Traverse Bay Area Int. School Dist. v. Hitco, Inc., 762 F. Supp. 1298 (W.D. Mich. 1991)

US District Court for the Western District of Michigan - 762 F. Supp. 1298 (W.D. Mich. 1991)
April 29, 1991

762 F. Supp. 1298 (1991)

TRAVERSE BAY AREA INTERMEDIATE SCHOOL DISTRICT, Plaintiff,
v.
HITCO, INC., et al., Defendants.

Nos. 1:89-CV-0958, 1:89-CV-1189.

United States District Court, W.D. Michigan, S.D.

April 29, 1991.

*1299 Haskell H. Shelton, Jr., Midland, Mich., for Traverse Bay Area Intermediate School Dist.

Joseph C. Basta, David L. Tripp, Grant P. Gilezan, Dykema Gossett, Detroit, Mich., for Hitco, Inc.

David M. Kipley, Brott, Conaway & Kipley, P.C., Acme, Mich., for Asgard, Inc.

R. Edward Kuhn, Menmuir, Zimmerman, Kuhn & Bearup, Traverse City, Mich., for Traverse City Area Industrial Fund, Inc.
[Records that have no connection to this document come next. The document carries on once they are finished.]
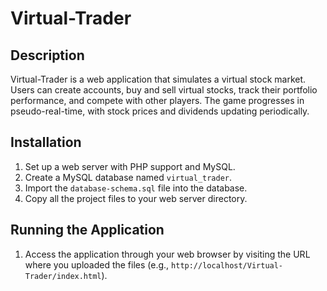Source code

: # Virtual-Trader

## Description

Virtual-Trader is a web application that simulates a virtual stock market. Users can create accounts, buy and sell virtual stocks, track their portfolio performance, and compete with other players. The game progresses in pseudo-real-time, with stock prices and dividends updating periodically.

## Installation

1.  Set up a web server with PHP support and MySQL.
2.  Create a MySQL database named `virtual_trader`.
3.  Import the `database-schema.sql` file into the database.
4.  Copy all the project files to your web server directory.

## Running the Application

1. Access the application through your web browser by visiting the URL where you uploaded the files (e.g., `http://localhost/Virtual-Trader/index.html`).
Charles C. Cheatham, Ralph W. Waechter, Cheatham & Acker, P.C., West Bloomfield, Mich., Ralph W. Waechter, Pittsburg, Pa., for Alcoa Weld Wire Co., Inc.

Charles C. Cheatham, Cheatham & Acker, P.C., West Bloomfield, Mich., for Aluminum Technology, Corp.

 
OPINION

BENJAMIN F. GIBSON, Chief Judge.

Plaintiff Traverse Bay Area Intermediate School District brought the present action against defendants Hitco, Inc., et al. to recover environmental clean up costs under the Comprehensive Environmental Response, Compensation and Liability Act ("CERCLA"). 42 U.S.C. §§ 9601 et seq. Presently pending is defendant Hitco, Inc.'s ("Hitco") motion to dismiss the complaint against defendant Parsons Corporation ("Parsons").

 
I.

The facts relevant to this motion are simple. For over twenty years, Parsons designed and manufactured helicopter rotor blades on property it owned in Traverse City, Michigan. Hitco acquired Parsons as a wholly-owned subsidiary in 1968. On June 15, 1976, Parsons sold its Traverse City property to Traverse City Area Industrial Fund, Inc., which transferred the property to plaintiff. Plaintiff currently runs a vocational school at that site.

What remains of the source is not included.